Le présent de l'Ecole vaudoise, c'est la mise en oeuvre de la LEO, la loi sur l'enseignement obligatoire votée en septembre 2011. Elle prévoit de supprimer la voie conduisant aux apprentissages (VSO), réputée «stigmatisante». Les deux voies restantes, c'est-à-dire la générale (VSG) et la prégymnasiale (VSB), accueilleront chacune la moitié des élèves. C'est du moins la théorie.

La pratique est fort différente. Selon les critères établis, le Collège d'Oron, par exemple, devrait orienter en prégymnasiale non pas la moitié, mais soixante-huit pour cent de ses élèves, soit plus des deux tiers!

Le tiers restant, orienté en voie générale, se retrouvera exactement dans la même situation «stigmatisante» que la VSO de naguère. La plupart des parents recourront contre cette répartition, ce qui contraindra le Département de la Formation d'abaisser ses exigences.

La mise en place, controversée, de la LEO promet donc d'emblée une nouvelle guerre scolaire.
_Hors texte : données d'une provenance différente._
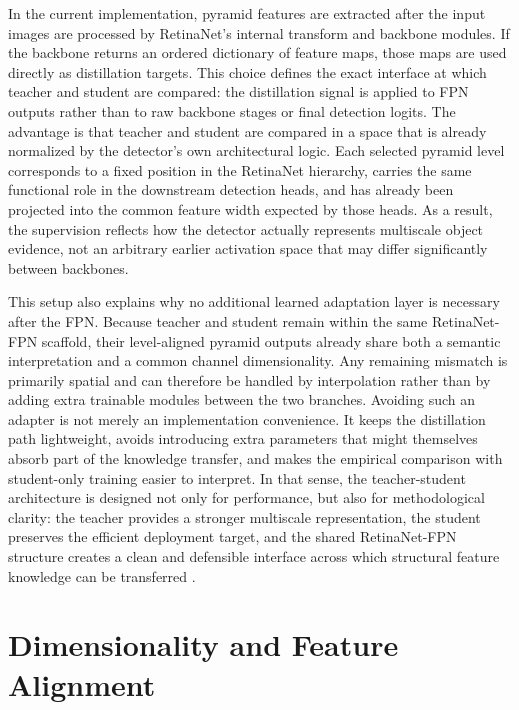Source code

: In the current implementation, pyramid features are extracted after the input images are processed by RetinaNet's internal transform and backbone modules. If the backbone returns an ordered dictionary of feature maps, those maps are used directly as distillation targets. This choice defines the exact interface at which teacher and student are compared: the distillation signal is applied to FPN outputs rather than to raw backbone stages or final detection logits. The advantage is that teacher and student are compared in a space that is already normalized by the detector's own architectural logic. Each selected pyramid level corresponds to a fixed position in the RetinaNet hierarchy, carries the same functional role in the downstream detection heads, and has already been projected into the common feature width expected by those heads. As a result, the supervision reflects how the detector actually represents multiscale object evidence, not an arbitrary earlier activation space that may differ significantly between backbones.

This setup also explains why no additional learned adaptation layer is necessary after the FPN. Because teacher and student remain within the same RetinaNet-FPN scaffold, their level-aligned pyramid outputs already share both a semantic interpretation and a common channel dimensionality. Any remaining mismatch is primarily spatial and can therefore be handled by interpolation rather than by adding extra trainable modules between the two branches. Avoiding such an adapter is not merely an implementation convenience. It keeps the distillation path lightweight, avoids introducing extra parameters that might themselves absorb part of the knowledge transfer, and makes the empirical comparison with student-only training easier to interpret. In that sense, the teacher-student architecture is designed not only for performance, but also for methodological clarity: the teacher provides a stronger multiscale representation, the student preserves the efficient deployment target, and the shared RetinaNet-FPN structure creates a clean and defensible interface across which structural feature knowledge can be transferred \cite{he2016resnet,lin2017fpn,lin2017focal,hinton2015distilling,wang2019distilling,derijk2022structural}.

\section{Dimensionality and Feature Alignment}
Les spécialistes du Département, qui ont toujours une nouvelle réforme en perspective, en profiteront pour dénoncer l'«élitisme» obstiné de l'école vaudoise. Ils proposeront qu'on abandonne «enfin» le système à deux voies au profit d'une voie unique pour toute la scolarité obligatoire – leur but de toute éternité. Pour donner au peuple le sentiment de la maîtrise et de la continuité, ils baptiseront l'opération «LEO Plus».

Tous les élèves étant ensemble, on ralentira le rythme pour éviter de trop creuser l'écart entre les meilleurs et les moins bons. Et pour qu'ils sortent néanmoins tous avec une formation minimale, la question se posera forcément de prolonger l'école obligatoire jusqu'à dix-huit ou dix-neuf ans.

Une telle prolongation serait une catastrophe pour l'apprentissage traditionnel. Soit les apprentis finiraient au plus tôt à vingt-deux ans, ce qui est très tard, soit l'apprentissage commencerait à seize ans comme aujourd'hui, mais dans un cadre exclusivement scolaire, à l'écart de la vie professionnelle.

Il n'est donc pas absurde de prévoir une disparition progressive de l'apprentissage dual, malgré l'excellence reconnue du système. Si aucune opposition ne se manifeste assez tôt, les mécanismes mis en oeuvre il y a cinquante ans nous y conduiront fatalement.